[WORK ORDER]: Repeat the records below exactly from the line containing "Source code" to the line containing "We tested the", taking in both of those lines. Drop the pictures.

┌─ RECORDS FOR THE EXERCISE

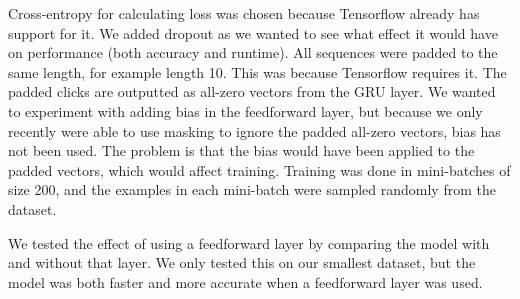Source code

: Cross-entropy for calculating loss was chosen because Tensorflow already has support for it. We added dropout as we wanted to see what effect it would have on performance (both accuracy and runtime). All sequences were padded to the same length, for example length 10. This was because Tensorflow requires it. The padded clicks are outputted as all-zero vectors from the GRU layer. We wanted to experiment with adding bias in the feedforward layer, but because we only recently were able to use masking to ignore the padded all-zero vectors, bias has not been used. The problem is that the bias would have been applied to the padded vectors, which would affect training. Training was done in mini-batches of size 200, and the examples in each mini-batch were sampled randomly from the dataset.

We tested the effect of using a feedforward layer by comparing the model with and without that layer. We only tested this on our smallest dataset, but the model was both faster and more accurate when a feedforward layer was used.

└─
┌─ RECORDS FOR THE EXERCISE

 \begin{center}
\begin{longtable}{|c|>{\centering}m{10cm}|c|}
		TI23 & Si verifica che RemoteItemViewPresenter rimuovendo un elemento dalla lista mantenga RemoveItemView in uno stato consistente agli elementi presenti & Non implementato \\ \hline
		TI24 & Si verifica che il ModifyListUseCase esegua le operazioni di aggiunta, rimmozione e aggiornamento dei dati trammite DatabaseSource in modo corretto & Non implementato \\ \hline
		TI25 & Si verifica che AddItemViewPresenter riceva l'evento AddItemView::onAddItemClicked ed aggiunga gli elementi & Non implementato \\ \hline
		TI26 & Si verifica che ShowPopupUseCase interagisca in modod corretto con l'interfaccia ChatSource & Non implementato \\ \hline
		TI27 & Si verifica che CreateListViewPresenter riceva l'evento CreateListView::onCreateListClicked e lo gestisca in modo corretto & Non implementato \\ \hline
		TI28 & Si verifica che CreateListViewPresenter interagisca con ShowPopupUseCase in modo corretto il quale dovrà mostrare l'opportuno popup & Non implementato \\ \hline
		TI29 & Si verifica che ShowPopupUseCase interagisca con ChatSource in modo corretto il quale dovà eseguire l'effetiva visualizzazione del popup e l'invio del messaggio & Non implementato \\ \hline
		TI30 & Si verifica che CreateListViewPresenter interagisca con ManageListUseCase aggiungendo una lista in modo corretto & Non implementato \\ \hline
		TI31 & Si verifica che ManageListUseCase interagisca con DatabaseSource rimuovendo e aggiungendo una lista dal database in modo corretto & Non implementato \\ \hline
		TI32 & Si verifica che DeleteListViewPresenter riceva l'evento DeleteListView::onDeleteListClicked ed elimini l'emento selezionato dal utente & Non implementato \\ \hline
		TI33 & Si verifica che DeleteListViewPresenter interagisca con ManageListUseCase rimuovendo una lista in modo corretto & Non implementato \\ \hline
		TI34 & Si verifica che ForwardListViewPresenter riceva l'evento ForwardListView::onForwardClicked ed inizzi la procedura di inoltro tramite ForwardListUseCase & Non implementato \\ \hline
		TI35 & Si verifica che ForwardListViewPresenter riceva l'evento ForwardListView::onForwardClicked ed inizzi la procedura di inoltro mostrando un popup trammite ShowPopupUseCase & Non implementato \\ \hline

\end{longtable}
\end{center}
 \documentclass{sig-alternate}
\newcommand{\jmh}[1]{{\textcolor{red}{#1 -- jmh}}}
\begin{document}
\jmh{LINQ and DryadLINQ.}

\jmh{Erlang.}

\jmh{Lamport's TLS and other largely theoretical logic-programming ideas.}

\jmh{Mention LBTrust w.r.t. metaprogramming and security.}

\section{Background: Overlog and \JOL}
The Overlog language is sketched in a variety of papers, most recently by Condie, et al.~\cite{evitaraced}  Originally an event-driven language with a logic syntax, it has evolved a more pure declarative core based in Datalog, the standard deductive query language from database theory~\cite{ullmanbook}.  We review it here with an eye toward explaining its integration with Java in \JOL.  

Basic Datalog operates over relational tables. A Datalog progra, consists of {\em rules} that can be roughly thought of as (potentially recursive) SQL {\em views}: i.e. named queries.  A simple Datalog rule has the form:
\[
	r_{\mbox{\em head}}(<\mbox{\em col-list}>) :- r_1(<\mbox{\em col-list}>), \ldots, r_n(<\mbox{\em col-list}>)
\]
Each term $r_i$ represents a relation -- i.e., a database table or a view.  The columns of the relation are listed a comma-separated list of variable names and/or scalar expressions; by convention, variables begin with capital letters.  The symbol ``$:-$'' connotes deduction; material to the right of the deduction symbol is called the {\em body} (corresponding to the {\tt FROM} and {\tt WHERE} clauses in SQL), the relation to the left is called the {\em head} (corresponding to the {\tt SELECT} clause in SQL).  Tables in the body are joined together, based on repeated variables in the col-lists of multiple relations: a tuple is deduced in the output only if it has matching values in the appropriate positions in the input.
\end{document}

└─

[RESPONSE]:
Source code

: Cross-entropy for calculating loss was chosen because Tensorflow already has support for it. We added dropout as we wanted to see what effect it would have on performance (both accuracy and runtime). All sequences were padded to the same length, for example length 10. This was because Tensorflow requires it. The padded clicks are outputted as all-zero vectors from the GRU layer. We wanted to experiment with adding bias in the feedforward layer, but because we only recently were able to use masking to ignore the padded all-zero vectors, bias has not been used. The problem is that the bias would have been applied to the padded vectors, which would affect training. Training was done in mini-batches of size 200, and the examples in each mini-batch were sampled randomly from the dataset.

We tested the effect of using a feedforward layer by comparing the model with and without that layer. We only tested this on our smallest dataset, but the model was both faster and more accurate when a feedforward layer was used.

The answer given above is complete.